Depuis samedi soir, Renato Ruggiero n’est plus ministre des Affaires étrangères de l’Italie. Au-delà de la démission d’un ministre important, c’est une crise gouvernementale que doit affronter le pays. Une crise ressentie violemment par la presse de dimanche dont les grands titres, de La Stampa au Corriere en passant par La Repubblica, dénoncent avec une belle unanimité l’isolement où Berlusconi conduit l’Italie.

Ancien patron de l’OMC, Ruggiero était une figure singulière au sein du gouvernement italien. Personnalité de stature internationale, il ne s’est jamais présenté au suffrage des électeurs. C’est officiellement en qualité de «technicien» qu’il fut nommé aux Affaires étrangères.

En réalité, sa participation au cabinet Berlusconi symbolisait l’alliance entre les vieilles dynasties capitalistes comme les Agnelli et les forces émergentes, affairistes à la Berlusconi ou populistes à la Bossi.

Le fait que, malgré les attaques venues tant du camp de Berlusconi que de celui de Bossi, le ministre ait été soutenu par Alliance nationale (les postfascistes de Gianfranco Fini) montre bien que Ruggiero faisait le lien entre le vieux et le neuf, entre l’ancienne société italienne et la nouvelle. Que la nouvelle ait gagné de cette manière, et aussi rapidement, fait plutôt froid dans le dos. Ce succès annonce l’arrivée inéluctable d’un «régime» Berlusconi. A moins que ses adversaires se reprennent et lancent une contre-offensive civique et politique.

C’est pour l’Europe que le coup est le plus dur. On savait déjà que Berlusconi (renouant avec le mythique royaume de Sicile de Salvatore Giuliano) préférait une Italie directement branchée sur les Etats-Unis à une Italie européenne. La distance donne l’autonomie, le lien direct est bon pour tous les businesses, alors que la proximité européenne, l’imbrication de ses appareils politiques, productifs et judiciaires gêne aux entournures le conquérant né qu’est le fier Cavaliere.

Comment être maître chez soi si l’on doit rendre compte de sa gestion financière à une Banque européenne, de sa gestion politique à une Commission européenne, de sa gestion morale à des protestants pète-sec instruits par des pasteurs hollandais?

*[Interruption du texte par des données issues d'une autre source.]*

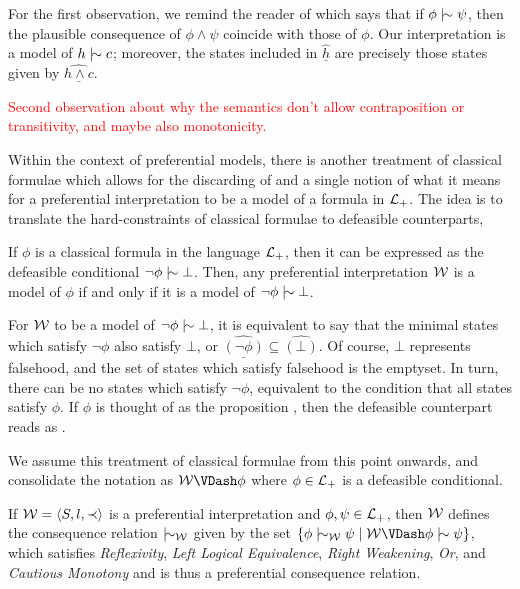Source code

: \begin{example}
	For the first observation, we remind the reader of  which says that if $\phi \twiddle \psi$,
	then the plausible consequence of $\phi \land \psi$ coincide with those of $\phi$. Our interpretation is a model of $h
	\twiddle c$; moreover, the states included in $\underline{\hat{h}}$ are precisely those states given by $\underline{\widehat{h \land c}}$.

	\textcolor{red}{Second observation about why the semantics don't allow contraposition or transitivity, and maybe also monotonicity.}
\end{example}

Within the context of preferential models, there is another treatment of classical formulae which allows for the discarding
of  and a single notion of what it means for a preferential interpretation to be a model
of a formula in $\mathcal{L}_+$. The idea is to translate the hard-constraints of classical formulae to defeasible counterparts,

\begin{lemma}
	\label{lemma:classical-to-defeasible} If $\phi$ is a classical formula in the language $\mathcal{L}_+$, then it can be
	expressed as the defeasible conditional $\neg \phi \twiddle \bot$. Then, any preferential interpretation $\mathcal{W}$ is a
	model of $\phi$ if and only if it is a model of $\neg \phi \twiddle \bot$.
\end{lemma}

For $\mathcal{W}$ to be a model of $\neg \phi \twiddle \bot$, it is equivalent to say that the minimal states which satisfy
$\neg \phi$ also satisfy $\bot$, or $\underline{\hat{(\neg \phi)}}\subseteq \hat{(\bot)}$. Of course, $\bot$ represents falsehood,
and the set of states which satisfy falsehood is the emptyset. In turn, there can be no states which satisfy $\neg \phi$,
equivalent to the condition that all states satisfy $\phi$. If $\phi$ is thought of as the proposition ,
then the defeasible counterpart reads as 
\cite{kraus1990nonmonotonic,lehmann1992what}.

We assume this treatment of classical formulae from this point onwards, and consolidate the notation as
$\pin \VDash \phi$ where $\phi \in \mathcal{L}_+$ is a defeasible conditional.

\begin{theorem}[Soundness]
	\label{theorem:soundness-preferential}

	If $\mathcal{W} = \langle S,l,\prec \rangle$ is a preferential interpretation and $\phi, \psi \in \mathcal{L}_+$, then $\mathcal{W}$ defines the consequence relation $\twiddle
	_{\pin}$ given by the set $\{\phi \twiddle_{\pin}\psi \mid \pin \VDash \phi \twiddle \psi\}$, which satisfies \textit{Reflexivity},
	\textit{Left Logical Equivalence}, \textit{Right Weakening}, \textit{Or}, and \textit{Cautious Monotony} and is thus a
	preferential consequence relation.
\end{theorem}

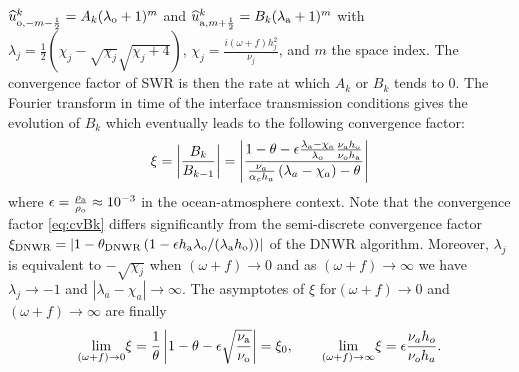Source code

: $\widehat{u}_{{\rm o}, -m - \frac{1}{2}}^k = A_k (\lambda_{\rm o}+1)^m$
and
$\widehat{u}_{{\rm a}, m + \frac{1}{2}}^k = B_k (\lambda_{\rm a}+1)^m$ 
with $\lambda_j = \frac{1}{2}\left(\chi_j - \sqrt{\chi_j} \sqrt{\chi_j + 4}\right)$,
$\chi_j=\frac{i (\omega+f) h_j^2}{\nu_j}$,
and $m$ the space index. The convergence factor of SWR is then
the rate at which $A_k$ or $B_k$ tends to 0.
The Fourier transform in time of the interface
transmission conditions gives
the evolution of $B_k$ which eventually leads to 
the following convergence factor: 
\begin{equation} \label{eq:cvBk}
\xi = \left|\frac{B_k}{B_{k-1}}\right| = 
\left|
	\frac{1 - \theta - \epsilon \frac{\lambda_{\rm a} - \chi_{\rm a}}
		{\lambda_{\rm o}} \frac{\nu_{\rm a} h_{\rm o}}
			{\nu_{\rm o} h_{\rm a}}}
	{\frac{\nu_a}{\alpha_c h_a}
	\left(\lambda_a - \chi_a \right)
	- \theta}
\right|
\end{equation}
where $\epsilon = \frac{\rho_{\rm a}}{\rho_{\rm o}} \approx 10^{-3}$
in the ocean-atmosphere  context.
Note that the convergence factor \eqref{eq:cvBk} differs significantly from the semi-discrete convergence factor 
$\xi_{\rm DNWR} = \left|1 - \theta_{\rm DNWR} \left(
1 - \epsilon h_{\rm a} \lambda_{\rm o} / (\lambda_{\rm a}h_{\rm o})\right) \right|$ of 
the DNWR algorithm. 
Moreover, $\lambda_j$ is equivalent to $-\sqrt{\chi_j}$ when
$(\omega+f) \rightarrow 0$ and
as $(\omega+f) \rightarrow \infty$ we have
$\lambda_j\rightarrow -1$ and
$|\lambda_a - \chi_a| \rightarrow \infty$. The asymptotes
of $\xi$ for$(\omega+f) \rightarrow 0$ and
$(\omega+f) \rightarrow \infty$ are finally
\[
 \underset{(\omega+f) \rightarrow 0}{\mathrm{lim}} \xi = \frac{1}{\theta} \left| 1-\theta-\epsilon \sqrt{\frac{\nu_{\rm a}}{\nu_{\rm o}}}  \right| = \xi_0, \qquad
 \underset{(\omega+f) \rightarrow \infty}{\mathrm{lim}} \xi =
 \epsilon \frac{\nu_a h_o}{\nu_o h_a}.
\]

La démission de Ruggiero se profile ainsi comme la plus grande victoire remportée par les souverainistes depuis qu’ils se sont dressés contre le traité de Maastricht. Jörg Haider, mais aussi et surtout Jean-Pierre Chevènement, peuvent se réjouir. Avec l’europhobie annoncée de l’Italie pour les années qui viennent, l’intégration européenne subira à court terme un fort ralentissement. Que seul le succès éclatant de l’euro va contrebalancer.

Cette nouvelle donne ne sera pas sans conséquences sur les affaires intérieures des autres Etats. Ainsi, en France, l’électorat pro-européen pourrait se laisser séduire par un Chirac dont l’animosité envers Berlusconi est connue plutôt que par un Jospin, européen frileux pour ne pas dire transi.